PEKÍN, 14 de mayo de 2026.- En pleno banquete de gala en el Gran Palacio del Pueblo, Donald Trump anunció una fecha que nadie esperaba escuchar esa noche. La cumbre Trump-Xi en Washington quedó fijada para el 24 de septiembre, con invitación formal al mandatario chino y a su esposa para visitar la Casa Blanca.
Es la primera vez que se fija una fecha concreta para una visita de Xi Jinping a suelo estadounidense. El anuncio, formulado en pleno discurso ante el líder chino, marca un punto de inflexión en la relación bilateral.
No obstante, la invitación no fue el único gesto de acercamiento de la noche.
La cumbre Trump-Xi en Washington, el anuncio central de la noche
El presidente republicano calificó el vínculo entre ambas potencias como “una de las más importantes de la historia” y la definió como “muy especial”. En ese tono, brindó por la prosperidad de los dos países y por un futuro “brillante” para las relaciones bilaterales.
Por su parte, Trump recurrió a la historia para reforzar su mensaje. Evocó la publicación de textos de Confucio por Benjamin Franklin, la participación de trabajadores chinos en la construcción del ferrocarril estadounidense y el apoyo de Theodore Roosevelt a la creación de la Universidad Tsinghua, casa de estudios donde se formó el propio Xi.
“Los estadounidenses y los chinos compartimos muchas cosas en común. Valoramos el trabajo duro, el valor y los logros. Amamos a nuestras familias y a nuestros países”, señaló Trump ante los presentes.
Asimismo, el mandatario subrayó que ambas naciones tienen “la oportunidad de apoyarse en esos valores para crear un futuro de mayor prosperidad, cooperación, felicidad y paz para nuestros hijos”.

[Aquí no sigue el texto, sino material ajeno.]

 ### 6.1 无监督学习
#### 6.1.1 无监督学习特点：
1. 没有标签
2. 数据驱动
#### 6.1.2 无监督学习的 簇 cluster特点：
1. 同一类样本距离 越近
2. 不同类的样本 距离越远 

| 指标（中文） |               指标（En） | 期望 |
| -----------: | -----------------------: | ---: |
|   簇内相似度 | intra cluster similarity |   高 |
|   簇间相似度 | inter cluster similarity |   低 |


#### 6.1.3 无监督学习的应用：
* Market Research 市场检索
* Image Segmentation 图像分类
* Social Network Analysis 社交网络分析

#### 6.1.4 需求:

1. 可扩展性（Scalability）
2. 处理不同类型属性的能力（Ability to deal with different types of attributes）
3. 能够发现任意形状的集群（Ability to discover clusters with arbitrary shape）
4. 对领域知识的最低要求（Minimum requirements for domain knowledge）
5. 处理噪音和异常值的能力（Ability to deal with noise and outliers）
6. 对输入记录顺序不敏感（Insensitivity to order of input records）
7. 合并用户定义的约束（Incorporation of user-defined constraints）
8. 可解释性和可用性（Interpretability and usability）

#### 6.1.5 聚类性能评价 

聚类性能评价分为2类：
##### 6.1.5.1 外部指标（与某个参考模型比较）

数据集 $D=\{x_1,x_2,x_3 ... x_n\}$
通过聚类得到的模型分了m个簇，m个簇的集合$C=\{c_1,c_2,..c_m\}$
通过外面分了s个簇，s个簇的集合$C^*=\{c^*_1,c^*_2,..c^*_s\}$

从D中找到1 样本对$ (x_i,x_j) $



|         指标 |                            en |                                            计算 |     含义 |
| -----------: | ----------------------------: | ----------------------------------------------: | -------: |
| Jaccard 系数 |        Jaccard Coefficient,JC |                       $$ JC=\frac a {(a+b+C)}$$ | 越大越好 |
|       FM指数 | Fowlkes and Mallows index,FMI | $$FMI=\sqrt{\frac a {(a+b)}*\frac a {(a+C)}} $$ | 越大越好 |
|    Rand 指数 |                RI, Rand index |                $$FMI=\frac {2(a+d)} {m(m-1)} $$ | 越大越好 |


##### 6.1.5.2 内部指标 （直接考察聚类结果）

Xi equiparó el “gran rejuvenecimiento” chino con el Make America Great Again
En la apertura del banquete, Xi Jinping tomó la palabra para trazar un paralelismo que llamó la atención de la sala. El presidente chino aseguró que las aspiraciones del “gran rejuvenecimiento” de su país son plenamente compatibles con el espíritu del movimiento “Make America Great Again”.
“Lograr el rejuvenecimiento de la nación china y hacer Estados Unidos grande de nuevo pueden proceder totalmente en paralelo, reforzarse mutuamente y beneficiar al mundo”, afirmó Xi.
Bajo esta premisa, el líder chino vinculó el plan de modernización de China para los próximos 15 años con la celebración de los 250 años de independencia estadounidense. Según Xi, ambos proyectos comparten valores de “patriotismo, innovación y espíritu pionero”.
Una cena con empresarios y altos funcionarios de ambas potencias
El encuentro no se limitó al intercambio de discursos. La cena de gala reunió en uno de los salones del Gran Palacio del Pueblo a altos funcionarios de Washington y Pekín, junto a empresarios de las principales compañías estadounidenses y chinas.
En ese contexto, Xi fue más allá del protocolo y sostuvo que la relación bilateral es “la más importante del mundo”. “Debemos asegurarnos de que funciona y nunca se echa a perder”, remarcó.
En este sentido, Trump cerró su intervención reafirmando el “vínculo de respeto” que une a los dos pueblos desde los orígenes de Estados Unidos. Para el presidente republicano, ese lazo se construyó sobre “250 años de comercio y respeto mutuo”.
Con la invitación formal y el compromiso de seguir construyendo puentes, la cumbre Trump-Xi en Washington quedó como el gesto político más concreto de una noche cargada de simbolismo histórico.